El colectivo de personas defensoras de la tierra, integrantes de comunidades campesinas, indígenas o afrodescendientes, también está sufriendo varios atropellos en plena pandemia. Según recoge la International Land Coalition en América Latina, desde que se empezaron a implementar las medidas de cuarentena, la lista de defensoras y defensores de la tierra que están siendo amenazados, agredidos o asesinados no para de crecer. La ILC aporta datos concretos de Colombia, Guatemala y Perú. En Paraguay, la comunidad Loma del Pueblo Guaraní Ñandéva denuncia la tala de los bosques nativos en este territorio incluso durante la cuarentena, así como amenazas y un proceso de criminalización de su lucha.

En Brasil recogemos dos denuncias. La que efectúa el Movimiento de Pequeños Agricultores (MPA) por la violencia que están sufriendo en el interior de Pará familias sin tierra y sin hogar. Por otra parte, el Movimiento de los Trabajadores Rurales Sin Tierra (MST) ha denunciado el aumento de casos de violencia contra mujeres, colectivos LGTBI, niños y ancianos en los hogares, y en ese contexto ha puesto en marcha la campaña “Mulheres Sem Terra: Contra os vírus e as violências”. La Vía Campesina también ha puesto en marcha una campaña contra todo tipo de violencia contra las mujeres durante la cuarentena: “Campesinas con derechos”  

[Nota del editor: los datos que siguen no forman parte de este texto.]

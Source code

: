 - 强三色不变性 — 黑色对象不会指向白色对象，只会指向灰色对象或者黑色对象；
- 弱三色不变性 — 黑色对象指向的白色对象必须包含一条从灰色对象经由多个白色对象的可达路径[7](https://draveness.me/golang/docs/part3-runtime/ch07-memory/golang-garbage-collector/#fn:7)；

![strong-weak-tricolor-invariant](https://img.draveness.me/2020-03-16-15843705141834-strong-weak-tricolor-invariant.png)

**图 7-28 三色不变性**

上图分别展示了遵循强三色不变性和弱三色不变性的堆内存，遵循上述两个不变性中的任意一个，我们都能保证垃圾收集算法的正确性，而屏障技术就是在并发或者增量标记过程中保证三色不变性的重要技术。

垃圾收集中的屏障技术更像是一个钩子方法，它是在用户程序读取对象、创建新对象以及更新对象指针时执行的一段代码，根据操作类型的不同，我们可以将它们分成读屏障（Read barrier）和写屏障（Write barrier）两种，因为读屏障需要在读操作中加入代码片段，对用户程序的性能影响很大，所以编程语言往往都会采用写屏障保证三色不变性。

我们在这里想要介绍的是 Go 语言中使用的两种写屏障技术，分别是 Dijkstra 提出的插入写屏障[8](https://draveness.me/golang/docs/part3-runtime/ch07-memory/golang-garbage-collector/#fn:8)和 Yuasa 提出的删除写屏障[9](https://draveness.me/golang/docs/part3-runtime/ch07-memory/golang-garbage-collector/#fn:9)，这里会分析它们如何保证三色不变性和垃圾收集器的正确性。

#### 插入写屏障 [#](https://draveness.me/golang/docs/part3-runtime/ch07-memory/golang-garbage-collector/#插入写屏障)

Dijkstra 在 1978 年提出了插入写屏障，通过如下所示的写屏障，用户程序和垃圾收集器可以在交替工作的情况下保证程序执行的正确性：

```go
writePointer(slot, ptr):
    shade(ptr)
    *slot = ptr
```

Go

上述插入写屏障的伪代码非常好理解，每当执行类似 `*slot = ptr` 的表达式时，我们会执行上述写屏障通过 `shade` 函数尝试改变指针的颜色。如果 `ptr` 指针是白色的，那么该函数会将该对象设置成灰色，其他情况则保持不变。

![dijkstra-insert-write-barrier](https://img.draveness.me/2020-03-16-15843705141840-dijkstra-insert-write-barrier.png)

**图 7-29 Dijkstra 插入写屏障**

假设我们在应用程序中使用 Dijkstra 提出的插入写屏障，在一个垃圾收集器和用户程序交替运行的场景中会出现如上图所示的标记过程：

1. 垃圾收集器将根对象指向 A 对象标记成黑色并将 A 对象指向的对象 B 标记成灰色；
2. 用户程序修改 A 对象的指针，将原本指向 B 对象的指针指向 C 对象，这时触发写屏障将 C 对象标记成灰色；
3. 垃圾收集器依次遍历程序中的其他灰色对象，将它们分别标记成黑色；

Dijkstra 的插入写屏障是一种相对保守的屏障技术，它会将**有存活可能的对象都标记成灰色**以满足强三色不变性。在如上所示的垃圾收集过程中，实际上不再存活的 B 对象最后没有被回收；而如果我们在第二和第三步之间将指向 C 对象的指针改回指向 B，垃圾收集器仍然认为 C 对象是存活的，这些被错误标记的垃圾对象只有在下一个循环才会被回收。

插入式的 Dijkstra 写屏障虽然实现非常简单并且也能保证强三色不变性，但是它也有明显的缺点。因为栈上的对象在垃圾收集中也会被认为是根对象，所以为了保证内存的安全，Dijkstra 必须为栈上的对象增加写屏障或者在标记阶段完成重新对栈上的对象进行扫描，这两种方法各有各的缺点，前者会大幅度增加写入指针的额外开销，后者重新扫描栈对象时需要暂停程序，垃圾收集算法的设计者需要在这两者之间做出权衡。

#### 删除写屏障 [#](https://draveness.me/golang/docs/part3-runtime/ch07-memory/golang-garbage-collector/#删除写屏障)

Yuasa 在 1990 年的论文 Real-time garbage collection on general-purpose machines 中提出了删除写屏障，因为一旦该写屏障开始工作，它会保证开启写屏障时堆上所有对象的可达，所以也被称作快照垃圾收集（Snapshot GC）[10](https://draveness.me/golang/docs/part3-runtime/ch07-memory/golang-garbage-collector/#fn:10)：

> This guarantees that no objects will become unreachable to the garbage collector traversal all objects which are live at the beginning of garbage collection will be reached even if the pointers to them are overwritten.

 Transgénicos y agronegocios, sigue la lucha

En Bolivia, la crisis del coronavirus ha sido aprovechada por el Gobierno de facto de Jeanine Añez para acelerar mediante un decreto la autorización de cultivos transgénicos. Según denuncia la CLOC-Coordinadora Latinoamericana de Organizaciones del Campo La Vía Campesina este decreto pone en riesgo la soberanía alimentaria del pueblo boliviano y es un atentado en contra de la Declaración de las Naciones Unidas sobre los Derechos de las y los Campesinos y de otras personas que trabajan en las zonas rurales.

Nuestra entidad socia local en Bolivia, CIPCA, recoge el pronunciamiento de cerca de un centenar de organizaciones sociales, de productores, instituciones de desarrollo, colegios de profesionales y colectivos de consumidores vinculados a la producción y consumo de alimentos contra cualquier intento de introducción de nuevos eventos de semillas transgénicas en el territorio nacional. También las organizaciones indígenas de la Amazonía Sur rechazan la introducción de transgénicos. “Denunciamos que la producción de los transgénicos no da seguridad y soberanía alimentaria a los bolivianos, ya que su producción está destinada principalmente a la exportación y producción de biocombustibles”, dice el pronunciamiento de las organizaciones indígenas con mayor base social de la Amazonìa Sur. 

Mientras tanto, en Europa se observa que el lobby del agronegocio ha mantenido su actividad en plena pandemia. En Francia, varias organizaciones han denunciado este hecho, pidiendo una reorientación de 180° de la ayuda agrícola hacia la agroecología, libre de pesticidas y la producción diversificada a nivel regional, así como un abandono absoluto de los sistemas de cultivo industrial.